Collected data entries:
╭──
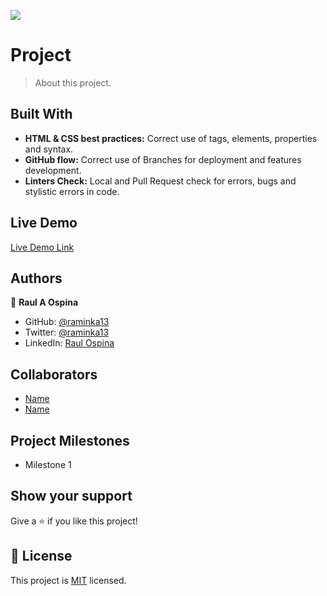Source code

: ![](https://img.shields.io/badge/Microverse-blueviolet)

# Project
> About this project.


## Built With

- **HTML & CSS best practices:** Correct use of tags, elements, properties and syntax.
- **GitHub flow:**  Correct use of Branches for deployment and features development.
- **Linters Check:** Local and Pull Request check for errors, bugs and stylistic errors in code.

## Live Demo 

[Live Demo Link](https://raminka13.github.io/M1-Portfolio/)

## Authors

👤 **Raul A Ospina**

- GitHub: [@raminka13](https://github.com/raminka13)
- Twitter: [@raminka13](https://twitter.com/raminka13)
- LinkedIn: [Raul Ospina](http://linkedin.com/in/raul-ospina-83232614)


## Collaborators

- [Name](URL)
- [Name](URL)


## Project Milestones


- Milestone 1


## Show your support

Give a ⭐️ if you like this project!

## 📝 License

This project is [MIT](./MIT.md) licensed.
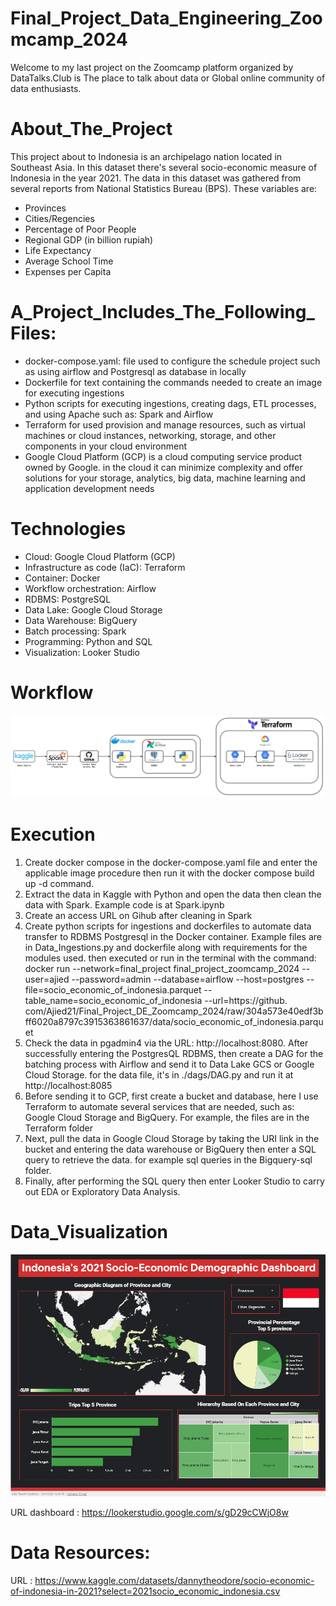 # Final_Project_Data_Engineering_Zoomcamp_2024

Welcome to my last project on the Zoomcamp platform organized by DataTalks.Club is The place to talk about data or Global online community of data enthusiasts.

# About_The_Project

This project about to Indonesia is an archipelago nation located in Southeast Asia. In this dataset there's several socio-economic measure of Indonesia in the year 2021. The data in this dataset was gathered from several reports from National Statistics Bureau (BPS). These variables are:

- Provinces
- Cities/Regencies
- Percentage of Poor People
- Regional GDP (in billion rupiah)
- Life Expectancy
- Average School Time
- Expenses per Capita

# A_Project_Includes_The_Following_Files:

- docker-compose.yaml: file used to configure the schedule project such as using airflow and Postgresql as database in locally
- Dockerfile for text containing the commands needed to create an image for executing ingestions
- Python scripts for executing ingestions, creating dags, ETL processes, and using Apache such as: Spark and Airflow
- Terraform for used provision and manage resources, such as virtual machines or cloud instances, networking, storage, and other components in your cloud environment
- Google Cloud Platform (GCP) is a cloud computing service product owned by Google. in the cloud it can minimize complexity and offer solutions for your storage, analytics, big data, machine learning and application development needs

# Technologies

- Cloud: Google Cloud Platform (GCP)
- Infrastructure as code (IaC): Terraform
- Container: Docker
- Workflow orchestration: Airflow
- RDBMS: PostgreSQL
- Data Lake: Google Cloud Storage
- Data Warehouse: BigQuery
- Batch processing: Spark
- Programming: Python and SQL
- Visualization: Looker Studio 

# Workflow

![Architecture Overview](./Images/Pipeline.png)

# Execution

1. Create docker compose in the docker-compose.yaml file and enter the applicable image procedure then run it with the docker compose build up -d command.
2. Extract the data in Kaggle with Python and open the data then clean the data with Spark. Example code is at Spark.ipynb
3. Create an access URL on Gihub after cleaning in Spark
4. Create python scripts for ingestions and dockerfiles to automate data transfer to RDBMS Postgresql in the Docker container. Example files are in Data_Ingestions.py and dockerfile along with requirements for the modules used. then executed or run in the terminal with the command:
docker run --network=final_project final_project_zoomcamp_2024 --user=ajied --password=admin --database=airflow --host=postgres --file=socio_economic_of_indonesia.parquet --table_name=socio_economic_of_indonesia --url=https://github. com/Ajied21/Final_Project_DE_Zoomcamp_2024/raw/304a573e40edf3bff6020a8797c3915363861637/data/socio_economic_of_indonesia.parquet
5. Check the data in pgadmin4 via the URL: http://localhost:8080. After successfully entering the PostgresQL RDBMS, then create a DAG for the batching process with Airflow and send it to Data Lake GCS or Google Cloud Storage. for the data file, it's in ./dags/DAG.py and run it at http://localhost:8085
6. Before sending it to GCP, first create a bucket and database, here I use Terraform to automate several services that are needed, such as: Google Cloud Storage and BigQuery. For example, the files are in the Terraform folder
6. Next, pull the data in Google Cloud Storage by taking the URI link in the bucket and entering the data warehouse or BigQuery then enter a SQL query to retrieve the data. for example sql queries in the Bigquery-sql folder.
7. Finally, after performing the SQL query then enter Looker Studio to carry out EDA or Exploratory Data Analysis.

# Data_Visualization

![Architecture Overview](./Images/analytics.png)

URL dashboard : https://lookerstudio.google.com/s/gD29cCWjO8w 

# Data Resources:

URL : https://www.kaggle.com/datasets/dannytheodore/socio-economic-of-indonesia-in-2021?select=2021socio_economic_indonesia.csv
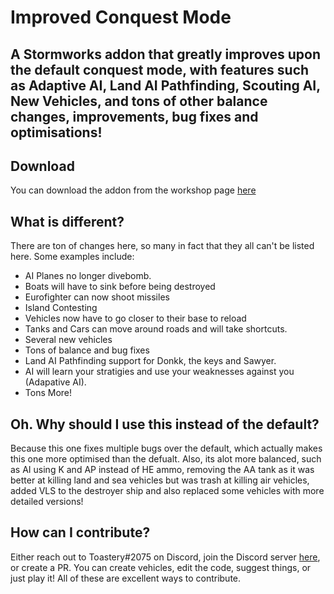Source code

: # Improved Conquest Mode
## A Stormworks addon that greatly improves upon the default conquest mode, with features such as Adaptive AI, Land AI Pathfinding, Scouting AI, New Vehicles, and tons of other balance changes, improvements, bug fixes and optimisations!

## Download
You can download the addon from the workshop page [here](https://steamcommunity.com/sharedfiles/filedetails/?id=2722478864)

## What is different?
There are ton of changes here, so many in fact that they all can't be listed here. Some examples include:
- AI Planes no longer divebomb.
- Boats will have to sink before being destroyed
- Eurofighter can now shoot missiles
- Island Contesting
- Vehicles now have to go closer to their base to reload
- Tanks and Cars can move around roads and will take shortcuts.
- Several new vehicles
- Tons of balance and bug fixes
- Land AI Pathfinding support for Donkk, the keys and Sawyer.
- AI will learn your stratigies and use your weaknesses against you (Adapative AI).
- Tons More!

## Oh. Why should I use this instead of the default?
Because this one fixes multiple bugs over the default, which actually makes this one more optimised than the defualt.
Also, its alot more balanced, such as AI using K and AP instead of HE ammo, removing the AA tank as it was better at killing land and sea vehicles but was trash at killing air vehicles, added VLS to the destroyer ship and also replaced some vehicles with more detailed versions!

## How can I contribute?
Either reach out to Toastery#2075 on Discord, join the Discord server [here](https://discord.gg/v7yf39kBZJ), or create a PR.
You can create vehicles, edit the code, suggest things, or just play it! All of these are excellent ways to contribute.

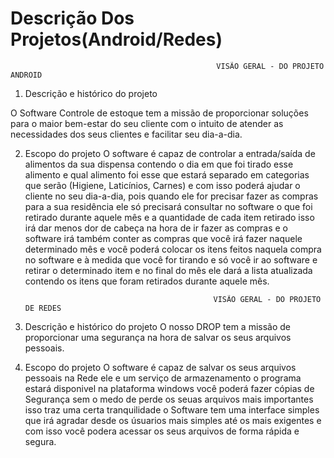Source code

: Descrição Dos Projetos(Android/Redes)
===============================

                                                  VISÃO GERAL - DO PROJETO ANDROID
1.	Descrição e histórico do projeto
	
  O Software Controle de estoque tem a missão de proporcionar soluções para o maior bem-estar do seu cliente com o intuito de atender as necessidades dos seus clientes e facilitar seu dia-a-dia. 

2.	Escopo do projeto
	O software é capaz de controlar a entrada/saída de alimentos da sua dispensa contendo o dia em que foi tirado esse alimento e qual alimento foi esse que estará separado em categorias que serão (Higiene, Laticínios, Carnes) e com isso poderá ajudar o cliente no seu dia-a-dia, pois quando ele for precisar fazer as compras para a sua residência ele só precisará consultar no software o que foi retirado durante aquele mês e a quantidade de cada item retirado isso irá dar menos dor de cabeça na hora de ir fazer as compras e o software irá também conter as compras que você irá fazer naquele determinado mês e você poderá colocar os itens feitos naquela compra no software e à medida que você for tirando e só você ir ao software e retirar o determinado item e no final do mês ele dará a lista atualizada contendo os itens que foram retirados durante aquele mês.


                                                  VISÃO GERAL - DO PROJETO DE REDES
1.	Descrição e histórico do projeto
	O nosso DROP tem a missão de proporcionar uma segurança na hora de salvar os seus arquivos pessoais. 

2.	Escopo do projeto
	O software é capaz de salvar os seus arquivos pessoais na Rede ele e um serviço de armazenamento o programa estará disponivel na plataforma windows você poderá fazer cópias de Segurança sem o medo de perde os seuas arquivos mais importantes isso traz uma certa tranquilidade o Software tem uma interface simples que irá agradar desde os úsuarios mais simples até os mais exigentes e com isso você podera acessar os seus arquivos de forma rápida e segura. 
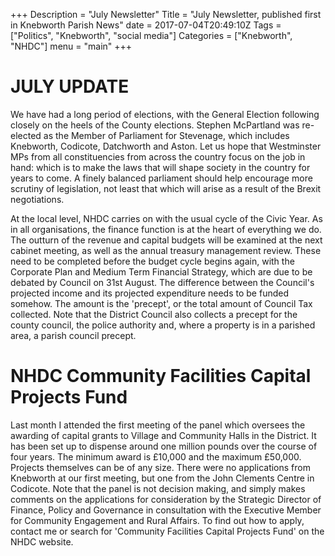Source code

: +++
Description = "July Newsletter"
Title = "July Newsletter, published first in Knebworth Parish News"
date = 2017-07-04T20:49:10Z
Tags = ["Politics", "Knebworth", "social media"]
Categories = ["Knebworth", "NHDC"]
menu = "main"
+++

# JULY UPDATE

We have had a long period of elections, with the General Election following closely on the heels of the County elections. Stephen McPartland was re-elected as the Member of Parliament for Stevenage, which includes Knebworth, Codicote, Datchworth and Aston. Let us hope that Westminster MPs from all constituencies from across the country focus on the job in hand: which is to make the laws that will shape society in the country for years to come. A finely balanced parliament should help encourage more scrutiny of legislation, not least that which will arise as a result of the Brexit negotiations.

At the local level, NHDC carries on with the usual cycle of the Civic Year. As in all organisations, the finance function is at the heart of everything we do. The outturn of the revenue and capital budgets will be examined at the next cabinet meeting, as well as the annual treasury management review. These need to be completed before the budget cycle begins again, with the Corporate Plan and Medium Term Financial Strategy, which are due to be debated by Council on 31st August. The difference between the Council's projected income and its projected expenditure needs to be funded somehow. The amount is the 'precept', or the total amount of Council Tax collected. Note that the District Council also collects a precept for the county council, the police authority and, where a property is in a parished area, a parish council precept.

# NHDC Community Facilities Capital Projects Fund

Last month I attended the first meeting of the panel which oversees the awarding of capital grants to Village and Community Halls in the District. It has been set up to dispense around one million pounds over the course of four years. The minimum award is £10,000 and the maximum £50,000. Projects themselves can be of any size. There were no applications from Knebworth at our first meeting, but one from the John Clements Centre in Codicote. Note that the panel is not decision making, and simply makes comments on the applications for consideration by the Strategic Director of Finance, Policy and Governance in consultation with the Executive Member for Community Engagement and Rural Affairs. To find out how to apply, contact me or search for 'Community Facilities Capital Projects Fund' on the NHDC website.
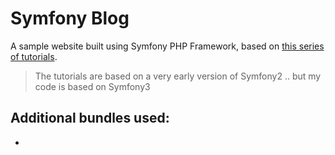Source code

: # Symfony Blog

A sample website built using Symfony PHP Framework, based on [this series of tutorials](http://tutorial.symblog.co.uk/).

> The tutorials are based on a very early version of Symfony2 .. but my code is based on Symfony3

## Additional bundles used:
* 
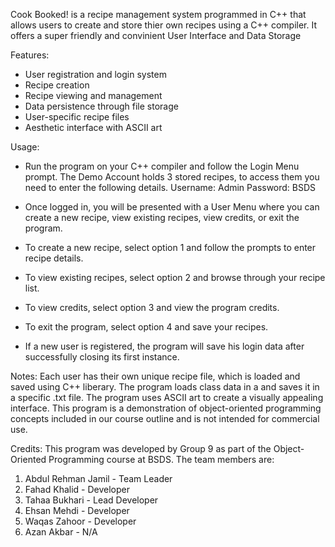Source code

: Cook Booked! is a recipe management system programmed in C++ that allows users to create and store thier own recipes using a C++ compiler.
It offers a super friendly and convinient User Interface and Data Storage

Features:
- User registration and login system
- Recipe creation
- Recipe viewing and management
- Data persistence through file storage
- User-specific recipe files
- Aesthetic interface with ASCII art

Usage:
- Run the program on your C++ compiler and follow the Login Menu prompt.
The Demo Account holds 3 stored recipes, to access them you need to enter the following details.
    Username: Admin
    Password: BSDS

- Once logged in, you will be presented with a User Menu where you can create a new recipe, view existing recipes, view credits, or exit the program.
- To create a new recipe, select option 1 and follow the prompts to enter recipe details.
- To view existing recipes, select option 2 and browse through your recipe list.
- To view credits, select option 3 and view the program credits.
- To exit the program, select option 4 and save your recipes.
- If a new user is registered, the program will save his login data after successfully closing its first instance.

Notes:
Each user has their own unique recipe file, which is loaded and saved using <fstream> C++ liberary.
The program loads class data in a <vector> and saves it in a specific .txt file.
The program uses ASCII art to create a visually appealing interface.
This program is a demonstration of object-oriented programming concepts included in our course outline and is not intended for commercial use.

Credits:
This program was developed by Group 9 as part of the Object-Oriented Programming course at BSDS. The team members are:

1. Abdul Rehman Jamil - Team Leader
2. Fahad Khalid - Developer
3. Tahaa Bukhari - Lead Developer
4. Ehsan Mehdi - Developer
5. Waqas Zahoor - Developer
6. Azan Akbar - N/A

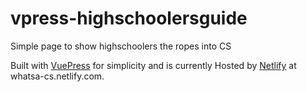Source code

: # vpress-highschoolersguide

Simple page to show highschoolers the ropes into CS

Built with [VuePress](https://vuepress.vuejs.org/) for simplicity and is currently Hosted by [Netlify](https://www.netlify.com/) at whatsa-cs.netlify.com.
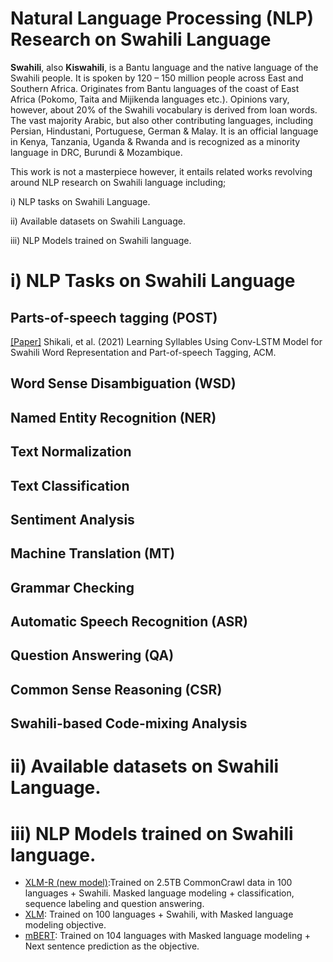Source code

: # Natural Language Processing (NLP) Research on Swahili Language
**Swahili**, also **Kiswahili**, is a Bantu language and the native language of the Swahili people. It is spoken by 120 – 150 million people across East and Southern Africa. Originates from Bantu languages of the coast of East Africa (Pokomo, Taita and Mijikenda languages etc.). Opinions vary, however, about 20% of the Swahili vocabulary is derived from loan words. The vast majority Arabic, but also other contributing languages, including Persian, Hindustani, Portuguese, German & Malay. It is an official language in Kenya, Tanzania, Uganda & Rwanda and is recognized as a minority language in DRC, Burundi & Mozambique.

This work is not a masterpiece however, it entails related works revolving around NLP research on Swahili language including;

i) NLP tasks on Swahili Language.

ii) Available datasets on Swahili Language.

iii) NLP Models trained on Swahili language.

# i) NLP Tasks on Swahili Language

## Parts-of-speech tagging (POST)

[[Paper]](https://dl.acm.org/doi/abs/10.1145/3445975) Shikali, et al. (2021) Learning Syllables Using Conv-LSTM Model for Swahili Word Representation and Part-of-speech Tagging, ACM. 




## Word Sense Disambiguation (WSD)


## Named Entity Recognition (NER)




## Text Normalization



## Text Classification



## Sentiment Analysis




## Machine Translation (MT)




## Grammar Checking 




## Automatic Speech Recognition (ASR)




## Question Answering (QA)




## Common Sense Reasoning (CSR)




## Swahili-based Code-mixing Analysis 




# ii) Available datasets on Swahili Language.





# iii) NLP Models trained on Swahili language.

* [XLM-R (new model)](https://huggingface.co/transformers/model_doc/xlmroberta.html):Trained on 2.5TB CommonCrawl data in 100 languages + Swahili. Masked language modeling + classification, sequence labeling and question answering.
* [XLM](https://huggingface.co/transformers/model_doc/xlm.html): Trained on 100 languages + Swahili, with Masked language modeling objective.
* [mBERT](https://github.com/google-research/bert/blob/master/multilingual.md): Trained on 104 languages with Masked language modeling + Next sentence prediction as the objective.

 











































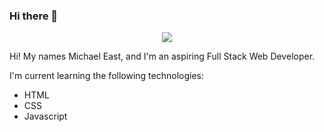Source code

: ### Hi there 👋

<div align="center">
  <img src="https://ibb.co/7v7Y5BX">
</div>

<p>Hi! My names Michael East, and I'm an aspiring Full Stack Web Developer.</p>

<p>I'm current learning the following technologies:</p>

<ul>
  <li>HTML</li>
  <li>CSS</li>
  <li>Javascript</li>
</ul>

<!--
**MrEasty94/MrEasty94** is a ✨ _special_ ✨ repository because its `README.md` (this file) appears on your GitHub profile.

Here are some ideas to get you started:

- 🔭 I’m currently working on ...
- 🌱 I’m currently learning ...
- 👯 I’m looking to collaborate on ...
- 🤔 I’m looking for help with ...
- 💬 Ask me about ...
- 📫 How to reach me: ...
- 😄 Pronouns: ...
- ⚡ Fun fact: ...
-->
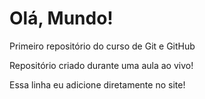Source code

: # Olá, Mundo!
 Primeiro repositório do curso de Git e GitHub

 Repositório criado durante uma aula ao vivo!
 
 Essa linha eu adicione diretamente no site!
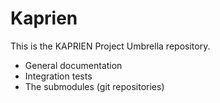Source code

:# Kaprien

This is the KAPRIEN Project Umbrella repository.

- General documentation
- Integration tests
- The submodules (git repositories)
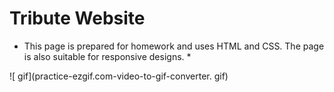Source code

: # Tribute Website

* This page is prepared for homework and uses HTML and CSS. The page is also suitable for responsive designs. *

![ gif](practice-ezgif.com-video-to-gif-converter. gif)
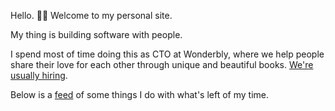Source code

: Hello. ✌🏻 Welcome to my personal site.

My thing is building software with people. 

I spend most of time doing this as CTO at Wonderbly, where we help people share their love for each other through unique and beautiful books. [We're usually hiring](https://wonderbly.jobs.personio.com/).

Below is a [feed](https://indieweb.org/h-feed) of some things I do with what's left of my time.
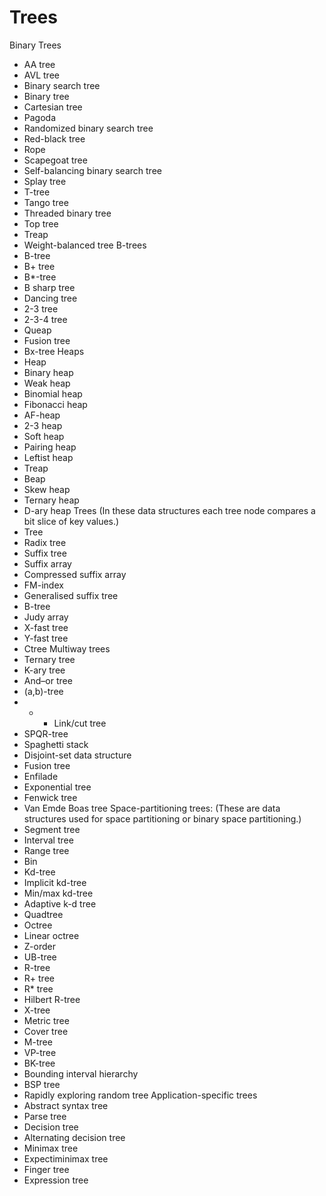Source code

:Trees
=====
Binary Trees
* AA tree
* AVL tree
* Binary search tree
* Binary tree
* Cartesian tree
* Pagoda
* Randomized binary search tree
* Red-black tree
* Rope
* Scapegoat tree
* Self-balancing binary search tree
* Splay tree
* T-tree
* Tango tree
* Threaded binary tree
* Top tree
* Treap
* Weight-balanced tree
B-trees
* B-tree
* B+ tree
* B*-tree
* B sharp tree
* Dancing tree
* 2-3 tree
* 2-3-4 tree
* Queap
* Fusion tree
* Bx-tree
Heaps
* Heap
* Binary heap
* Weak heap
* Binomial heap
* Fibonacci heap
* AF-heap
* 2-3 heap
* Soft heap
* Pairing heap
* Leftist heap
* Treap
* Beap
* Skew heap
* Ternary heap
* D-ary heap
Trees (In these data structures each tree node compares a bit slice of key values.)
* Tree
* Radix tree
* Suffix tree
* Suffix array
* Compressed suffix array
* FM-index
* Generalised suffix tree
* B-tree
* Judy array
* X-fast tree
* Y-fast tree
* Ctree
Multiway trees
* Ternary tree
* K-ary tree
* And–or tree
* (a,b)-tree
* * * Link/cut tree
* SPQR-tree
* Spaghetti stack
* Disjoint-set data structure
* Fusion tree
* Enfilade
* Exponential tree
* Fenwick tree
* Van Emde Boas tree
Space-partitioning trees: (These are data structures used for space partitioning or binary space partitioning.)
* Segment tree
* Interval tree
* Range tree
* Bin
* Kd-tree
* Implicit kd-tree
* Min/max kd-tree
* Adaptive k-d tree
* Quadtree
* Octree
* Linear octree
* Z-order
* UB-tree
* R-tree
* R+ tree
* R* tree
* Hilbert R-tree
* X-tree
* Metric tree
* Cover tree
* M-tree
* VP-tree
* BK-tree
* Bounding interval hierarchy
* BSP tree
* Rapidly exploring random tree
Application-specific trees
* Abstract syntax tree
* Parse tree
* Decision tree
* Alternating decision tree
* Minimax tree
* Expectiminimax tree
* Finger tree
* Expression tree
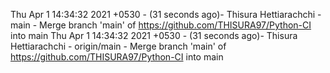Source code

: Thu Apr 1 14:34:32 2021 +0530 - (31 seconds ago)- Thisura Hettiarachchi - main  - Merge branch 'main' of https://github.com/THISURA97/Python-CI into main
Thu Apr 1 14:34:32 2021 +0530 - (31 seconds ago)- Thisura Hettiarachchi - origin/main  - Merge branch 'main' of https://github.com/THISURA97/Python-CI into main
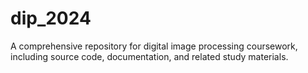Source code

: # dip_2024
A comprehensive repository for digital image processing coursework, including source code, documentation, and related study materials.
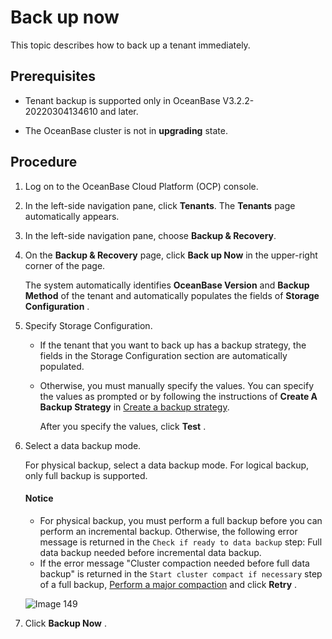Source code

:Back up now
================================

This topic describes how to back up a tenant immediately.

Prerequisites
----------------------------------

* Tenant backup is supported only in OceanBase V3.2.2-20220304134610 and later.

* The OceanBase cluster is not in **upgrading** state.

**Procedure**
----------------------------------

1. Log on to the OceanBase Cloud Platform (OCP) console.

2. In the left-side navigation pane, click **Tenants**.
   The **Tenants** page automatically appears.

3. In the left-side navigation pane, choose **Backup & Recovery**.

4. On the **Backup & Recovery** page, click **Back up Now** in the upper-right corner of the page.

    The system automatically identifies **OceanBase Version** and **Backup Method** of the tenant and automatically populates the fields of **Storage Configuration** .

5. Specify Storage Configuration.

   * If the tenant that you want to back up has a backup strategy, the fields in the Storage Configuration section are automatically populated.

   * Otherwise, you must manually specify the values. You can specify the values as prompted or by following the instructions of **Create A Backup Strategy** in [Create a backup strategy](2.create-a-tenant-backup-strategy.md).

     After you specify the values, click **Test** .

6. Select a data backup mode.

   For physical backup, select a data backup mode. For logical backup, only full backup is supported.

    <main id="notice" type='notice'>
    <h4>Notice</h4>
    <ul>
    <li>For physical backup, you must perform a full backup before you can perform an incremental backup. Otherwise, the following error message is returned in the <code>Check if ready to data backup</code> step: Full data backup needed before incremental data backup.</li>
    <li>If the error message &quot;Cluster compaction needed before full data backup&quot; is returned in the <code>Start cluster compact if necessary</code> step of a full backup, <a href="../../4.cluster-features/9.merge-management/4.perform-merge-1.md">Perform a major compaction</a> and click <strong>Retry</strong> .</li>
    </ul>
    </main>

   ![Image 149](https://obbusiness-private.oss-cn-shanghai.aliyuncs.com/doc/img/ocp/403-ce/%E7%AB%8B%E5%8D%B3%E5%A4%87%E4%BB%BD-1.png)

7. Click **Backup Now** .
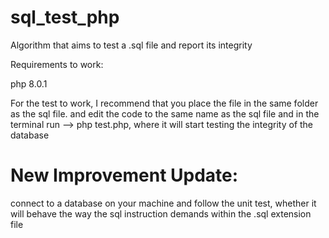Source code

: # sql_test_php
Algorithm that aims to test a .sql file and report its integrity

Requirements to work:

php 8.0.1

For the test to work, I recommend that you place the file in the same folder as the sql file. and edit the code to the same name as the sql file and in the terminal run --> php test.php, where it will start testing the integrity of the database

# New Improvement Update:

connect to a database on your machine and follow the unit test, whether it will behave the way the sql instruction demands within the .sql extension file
╰──
The copy should hold exactly the lines above from the one with "5. Waqas Zahoor - Developer" through the one with "Part-of-speech Tagging, ACM.", both ends counted, and no pictures at all.

Output of the exercise:
5. Waqas Zahoor - Developer
6. Azan Akbar - N/A

Source code

: # vpress-highschoolersguide

Simple page to show highschoolers the ropes into CS

Built with [VuePress](https://vuepress.vuejs.org/) for simplicity and is currently Hosted by [Netlify](https://www.netlify.com/) at whatsa-cs.netlify.com.
Source code

: # Natural Language Processing (NLP) Research on Swahili Language
**Swahili**, also **Kiswahili**, is a Bantu language and the native language of the Swahili people. It is spoken by 120 – 150 million people across East and Southern Africa. Originates from Bantu languages of the coast of East Africa (Pokomo, Taita and Mijikenda languages etc.). Opinions vary, however, about 20% of the Swahili vocabulary is derived from loan words. The vast majority Arabic, but also other contributing languages, including Persian, Hindustani, Portuguese, German & Malay. It is an official language in Kenya, Tanzania, Uganda & Rwanda and is recognized as a minority language in DRC, Burundi & Mozambique.

This work is not a masterpiece however, it entails related works revolving around NLP research on Swahili language including;

i) NLP tasks on Swahili Language.

ii) Available datasets on Swahili Language.

iii) NLP Models trained on Swahili language.

# i) NLP Tasks on Swahili Language

## Parts-of-speech tagging (POST)

[[Paper]](https://dl.acm.org/doi/abs/10.1145/3445975) Shikali, et al. (2021) Learning Syllables Using Conv-LSTM Model for Swahili Word Representation and Part-of-speech Tagging, ACM. 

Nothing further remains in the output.